Pre-analysis plans and Registered Reports: What the new opinion piece does and doesn’t imply

|

This page in:

When editors from the AER, QJE, AER-Insights and AEJ Applied are all authors on an opinion paper calling for moderation in how people use pre-analysis plans (PAPs), researchers are bound to listen. This is especially the case because a lot of what they say is exactly what many researchers would love to hear – that “trying to write a detailed PAP that covers all contingencies, especially the ones that are ex ante unlikely, becomes an extraordinarily costly enterprise” with instead advice to “Keep the PAP short. The information contained in the AEA RCT Registry is often sufficient.” No wonder, then, that Markus summarized this in his blogpost last week as “A saner approach to pre-analysis plans.”

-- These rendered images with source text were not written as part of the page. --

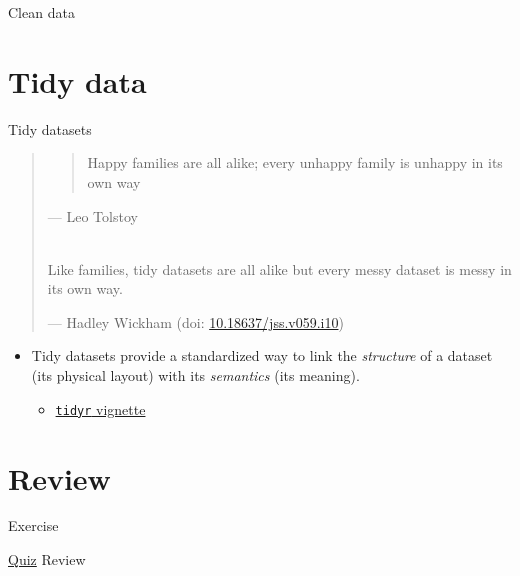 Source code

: \documentclass[
  11pt,
  ignorenonframetext,
]{beamer}
\providecommand{\tightlist}{%
  \setlength{\itemsep}{0pt}\setlength{\parskip}{0pt}}
\begin{document}
\begin{frame}{Clean data}
\end{frame}

\hypertarget{tidy-data}{%
\section{Tidy data}\label{tidy-data}}

\begin{frame}[fragile]{Tidy datasets}
\protect\hypertarget{tidy-datasets}{}
\begin{quote}
\begin{quote}
Happy families are all alike; every unhappy family is unhappy in its own
way
\end{quote}

--- Leo Tolstoy\\
\strut \\
Like families, tidy datasets are all alike but every messy dataset is
messy in its own way.

--- Hadley Wickham (doi:
\href{https://doi.org/10.18637/jss.v059.i10}{10.18637/jss.v059.i10})
\end{quote}

\begin{itemize}
\item
  Tidy datasets provide a standardized way to link the \emph{structure}
  of a dataset (its physical layout) with its \emph{semantics} (its
  meaning).

  \begin{itemize}
  \tightlist
  \item
    \href{https://cran.r-project.org/web/packages/tidyr/vignettes/tidy-data.html}{\texttt{tidyr}
    vignette}
  \end{itemize}
\end{itemize}
\end{frame}

\hypertarget{review}{%
\section{Review}\label{review}}

\begin{frame}{Exercise}
\protect\hypertarget{exercise}{}
\end{frame}

\begin{frame}[fragile]{\protect\hyperlink{pop-quiz}{Quiz} Review}
\protect\hypertarget{quiz-review}{}
\end{frame}
\end{document}
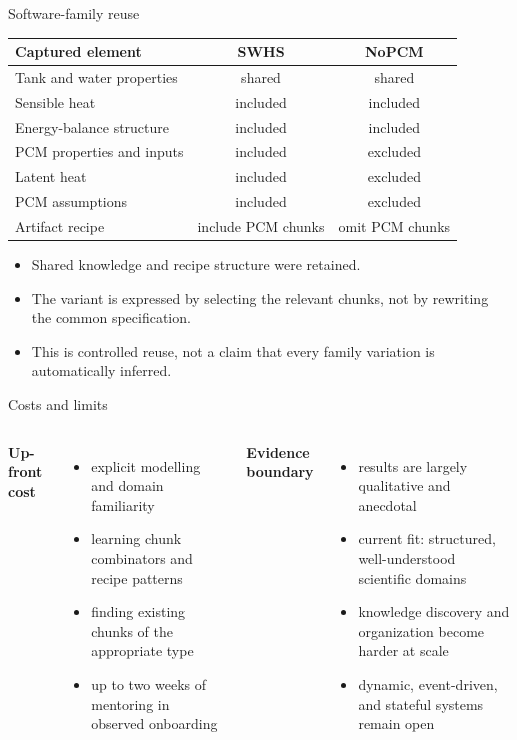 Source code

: \documentclass[aspectratio=169,10pt]{beamer}
\begin{document}
\begin{frame}{Software-family reuse}
\small
\begin{center}
\begin{tabular}{lcc}
\toprule
\textbf{Captured element} & \textbf{SWHS} & \textbf{NoPCM}\\
\midrule
Tank and water properties & shared & shared\\
Sensible heat             & included & included\\
Energy-balance structure  & included & included\\
PCM properties and inputs & included & excluded\\
Latent heat               & included & excluded\\
PCM assumptions           & included & excluded\\
\midrule
Artifact recipe           & include PCM chunks & omit PCM chunks\\
\bottomrule
\end{tabular}
\end{center}
\vspace{0.35em}
\begin{itemize}
  \item Shared knowledge and recipe structure were retained.
  \item The variant is expressed by selecting the relevant chunks, not by rewriting the common specification.
  \item This is controlled reuse, not a claim that every family variation is automatically inferred.
\end{itemize}
\end{frame}

\begin{frame}{Costs and limits}
\small
\begin{columns}[T,onlytextwidth]
\textbf{Up-front cost}
\begin{itemize}
  \item explicit modelling and domain familiarity
  \item learning chunk combinators and recipe patterns
  \item finding existing chunks of the appropriate type
  \item up to two weeks of mentoring in observed onboarding
\end{itemize}
\hfill
{}
\textbf{Evidence boundary}
\begin{itemize}
  \item results are largely qualitative and anecdotal
  \item current fit: structured, well-understood scientific domains
  \item knowledge discovery and organization become harder at scale
  \item dynamic, event-driven, and stateful systems remain open
\end{itemize}
\end{columns}
\end{frame}
\end{document}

The paper (hereafter Duflo et al.) makes a lot of good points and will indeed be welcomed by most researchers. However, we note that there are some contrasts with one of the other recent innovations occurring, which is registered reports (RRs), pioneered in development economics by the Journal of Development Economics. As both authors and reviewers of RRs, we wanted to highlight a few points in terms of how we think about PAPs and RRs – using our takeaways from the new Duflo et al. PAP paper and our experiences with the RR process.

  1. One size does not fit all – different levels of detail will be useful for different purposes

Duflo et al. write that “An examination of 25 randomly selected PAPs on the registry underscored such ambiguity: page lengths vary between one and thirty pages.” We see this as partially a feature, and indeed ourselves have written PAPs of vary different levels of detail and length, with different purposes in mind. For large, multi-year, expensive projects, in which we clearly understand the intervention, are explicitly testing a specific theory, and have a range of well-defined outcomes we care about, it has made sense to be as specific as possible in our PAPs. But in other cases, the intervention is a bit of a black-box to us until it actually occurs and we are unclear exactly what outcomes make sense to measure, what types of data we will be able to collect, or even what funding we will have down the line to collect these data. In such cases, putting down a very simple and short document so that the “PAP serves as a record of initial intentions” seems useful. We don’t think that a one-size-fits-all standard-length PAP is likely to be the optimal approach.

  1. If you had only one table and/or figure to show the impacts of your study, what would it show?

Many development experiments potentially have a large range of outcomes over multiple domains, with multiple potential causal mechanisms potentially at play, and often researchers have several different treatments occurring. This is part of what leads to fat PAPs, as researchers try to pre-specify all these different things they could possibly look at. A test that we try to ask ourselves, our co-authors, and partners is what we call the 2-page policy brief or Science paper test: if you would get to only show people one table and one figure to illustrate the results of your study, what would you want to show? This helps prioritize what the key outcomes are, helps deal with multiple testing concerns, and fits well with the suggestion of Duflo et al. that “Highlighting core hypotheses by putting them at the center of a short PAP enhances credibility in the public eye, especially given the limited ability to process complex evidence.” This can be simply included in the AEA registry under primary outcomes.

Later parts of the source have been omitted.